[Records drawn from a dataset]

"""

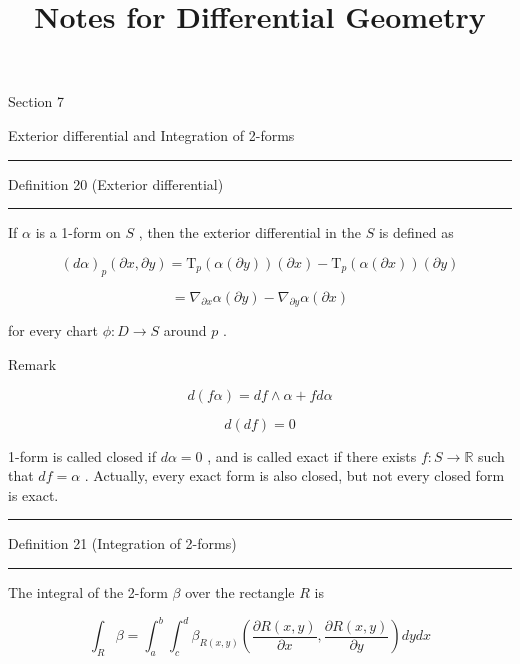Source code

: \documentclass[lang=cn,a4paper,11pt,openany,twoside]{elegantbook}
\newcommand{\HRule}{\begin{center}\rule{0.9\linewidth}{0.2mm}\end{center}}
\newcommand{\ForceRightPage}{%
  \clearpage
  \ifodd\value{page}\relax
  \else
    \hbox{}\thispagestyle{empty}\newpage
  \fi
}
\begin{document}
\title{Notes for Differential Geometry}
\date{}
\maketitle
\setcounter{page}{1}

\frontmatter
{}     %
\clearpage
\tableofcontents
\clearpage

\ForceRightPage
\mainmatter



Section 7

Exterior differential and Integration of 2-forms

\HRule

Definition 20 (Exterior differential)

\HRule

If \(\alpha\) is a 1-form on \(S\) , then the exterior differential in the \(S\) is defined as

\[
{\left( d\alpha \right) }_{p}\left( {\partial x,\partial y}\right)  = {\mathrm{T}}_{p}\left( {\alpha \left( {\partial y}\right) }\right) \left( {\partial x}\right)  - {\mathrm{T}}_{p}\left( {\alpha \left( {\partial x}\right) }\right) \left( {\partial y}\right)
\]

\[
= {\nabla }_{\partial x}\alpha \left( {\partial y}\right)  - {\nabla }_{\partial y}\alpha \left( {\partial x}\right)
\]

for every chart \(\phi  : D \rightarrow  S\) around \(p\) .

Remark

\[
d\left( {f\alpha }\right)  = {df} \land  \alpha  + {fd\alpha }
\]

\[
d\left( {df}\right)  = 0
\]

1-form is called closed if \({d\alpha } = 0\) , and is called exact if there exists \(f : S \rightarrow  \mathbb{R}\) such that \({df} = \alpha\) . Actually, every exact form is also closed, but not every closed form is exact.

\HRule

Definition 21 (Integration of 2-forms)

\HRule

The integral of the 2-form \(\beta\) over the rectangle \(R\) is

\[
{\int }_{R}\beta  = {\int }_{a}^{b}{\int }_{c}^{d}{\beta }_{R\left( {x,y}\right) }\left( {\frac{\partial R\left( {x,y}\right) }{\partial x},\frac{\partial R\left( {x,y}\right) }{\partial y}}\right) {dydx}
\]
\end{document}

"""

Write the entries above out again exactly, omitting each image.

* [REPLY TO THE TASK]
Source code

: \documentclass[lang=cn,a4paper,11pt,openany,twoside]{elegantbook}
\newcommand{\HRule}{\begin{center}\rule{0.9\linewidth}{0.2mm}\end{center}}
\newcommand{\ForceRightPage}{%
  \clearpage
  \ifodd\value{page}\relax
  \else
    \hbox{}\thispagestyle{empty}\newpage
  \fi
}
\begin{document}
\title{Notes for Differential Geometry}
\date{}
\maketitle
\setcounter{page}{1}

\frontmatter
{}     %
\clearpage
\tableofcontents
\clearpage

\ForceRightPage
\mainmatter



Section 7

Exterior differential and Integration of 2-forms

\HRule

Definition 20 (Exterior differential)

\HRule

If \(\alpha\) is a 1-form on \(S\) , then the exterior differential in the \(S\) is defined as

\[
{\left( d\alpha \right) }_{p}\left( {\partial x,\partial y}\right)  = {\mathrm{T}}_{p}\left( {\alpha \left( {\partial y}\right) }\right) \left( {\partial x}\right)  - {\mathrm{T}}_{p}\left( {\alpha \left( {\partial x}\right) }\right) \left( {\partial y}\right)
\]

\[
= {\nabla }_{\partial x}\alpha \left( {\partial y}\right)  - {\nabla }_{\partial y}\alpha \left( {\partial x}\right)
\]

for every chart \(\phi  : D \rightarrow  S\) around \(p\) .

Remark

\[
d\left( {f\alpha }\right)  = {df} \land  \alpha  + {fd\alpha }
\]

\[
d\left( {df}\right)  = 0
\]

1-form is called closed if \({d\alpha } = 0\) , and is called exact if there exists \(f : S \rightarrow  \mathbb{R}\) such that \({df} = \alpha\) . Actually, every exact form is also closed, but not every closed form is exact.

\HRule

Definition 21 (Integration of 2-forms)

\HRule

The integral of the 2-form \(\beta\) over the rectangle \(R\) is

\[
{\int }_{R}\beta  = {\int }_{a}^{b}{\int }_{c}^{d}{\beta }_{R\left( {x,y}\right) }\left( {\frac{\partial R\left( {x,y}\right) }{\partial x},\frac{\partial R\left( {x,y}\right) }{\partial y}}\right) {dydx}
\]
\end{document}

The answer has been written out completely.